Given the material below, return only the lines starting at the line with "Es gibt ein Fadenkreuz, das" and ending at the line with "einem Stift markieren.", exactly as they appear.

*** Begin section ***

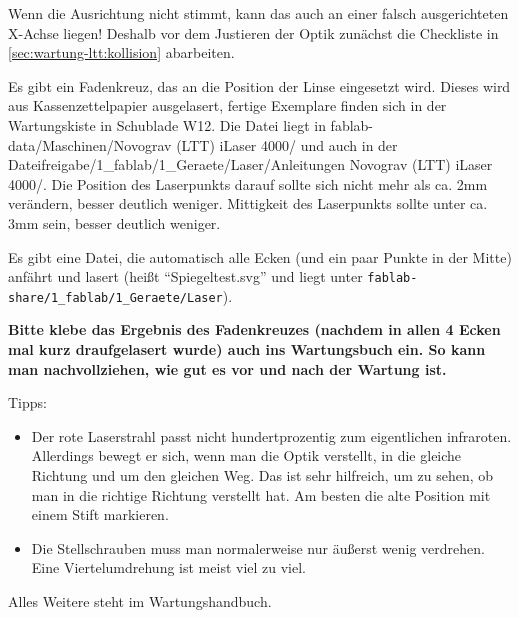 \documentclass{\basedir/fablab-document}
\begin{document}
Wenn die Ausrichtung nicht stimmt, kann das auch an einer falsch ausgerichteten X-Achse liegen! Deshalb vor dem Justieren der Optik zunächst die Checkliste in \cref{sec:wartung-ltt:kollision} abarbeiten.

Es gibt ein Fadenkreuz, das an die Position der Linse eingesetzt wird. Dieses wird aus Kassenzettelpapier ausgelasert, fertige Exemplare finden sich in der Wartungskiste in Schublade W12. Die Datei liegt in fablab-data/Maschinen/Novograv (LTT) iLaser 4000/ und auch in der Dateifreigabe/1\_fablab/1\_Geraete/Laser/Anleitungen Novograv  (LTT) iLaser 4000/. Die Position des Laserpunkts darauf sollte sich nicht mehr als ca. 2mm verändern, besser deutlich weniger. Mittigkeit des Laserpunkts sollte unter ca. 3mm sein, besser deutlich weniger.

Es gibt eine Datei, die automatisch alle Ecken (und ein paar Punkte in der Mitte) anfährt und lasert (heißt \enquote{Spiegeltest.svg} und liegt unter \verb|fablab-share/1_fablab/1_Geraete/Laser|).

\textbf{Bitte klebe das Ergebnis des Fadenkreuzes (nachdem in allen 4 Ecken mal kurz draufgelasert wurde) auch ins Wartungsbuch ein. So kann man nachvollziehen, wie gut es vor und nach der Wartung ist.}

Tipps:
\begin{itemize}
	\item Der rote Laserstrahl passt nicht hundertprozentig zum eigentlichen infraroten. Allerdings bewegt er sich, wenn man die Optik verstellt, in die gleiche Richtung und um den gleichen Weg. Das ist sehr hilfreich, um zu sehen, ob man in die richtige Richtung verstellt hat. Am besten die alte Position mit einem Stift markieren.

	\item Die Stellschrauben muss man normalerweise nur äußerst wenig verdrehen. Eine Viertelumdrehung ist meist viel zu viel.
\end{itemize}

Alles Weitere steht im Wartungshandbuch.
\end{document}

*** End section ***

→ Your response
Es gibt ein Fadenkreuz, das an die Position der Linse eingesetzt wird. Dieses wird aus Kassenzettelpapier ausgelasert, fertige Exemplare finden sich in der Wartungskiste in Schublade W12. Die Datei liegt in fablab-data/Maschinen/Novograv (LTT) iLaser 4000/ und auch in der Dateifreigabe/1\_fablab/1\_Geraete/Laser/Anleitungen Novograv  (LTT) iLaser 4000/. Die Position des Laserpunkts darauf sollte sich nicht mehr als ca. 2mm verändern, besser deutlich weniger. Mittigkeit des Laserpunkts sollte unter ca. 3mm sein, besser deutlich weniger.

Es gibt eine Datei, die automatisch alle Ecken (und ein paar Punkte in der Mitte) anfährt und lasert (heißt \enquote{Spiegeltest.svg} und liegt unter \verb|fablab-share/1_fablab/1_Geraete/Laser|).

\textbf{Bitte klebe das Ergebnis des Fadenkreuzes (nachdem in allen 4 Ecken mal kurz draufgelasert wurde) auch ins Wartungsbuch ein. So kann man nachvollziehen, wie gut es vor und nach der Wartung ist.}

Tipps:
\begin{itemize}
	\item Der rote Laserstrahl passt nicht hundertprozentig zum eigentlichen infraroten. Allerdings bewegt er sich, wenn man die Optik verstellt, in die gleiche Richtung und um den gleichen Weg. Das ist sehr hilfreich, um zu sehen, ob man in die richtige Richtung verstellt hat. Am besten die alte Position mit einem Stift markieren.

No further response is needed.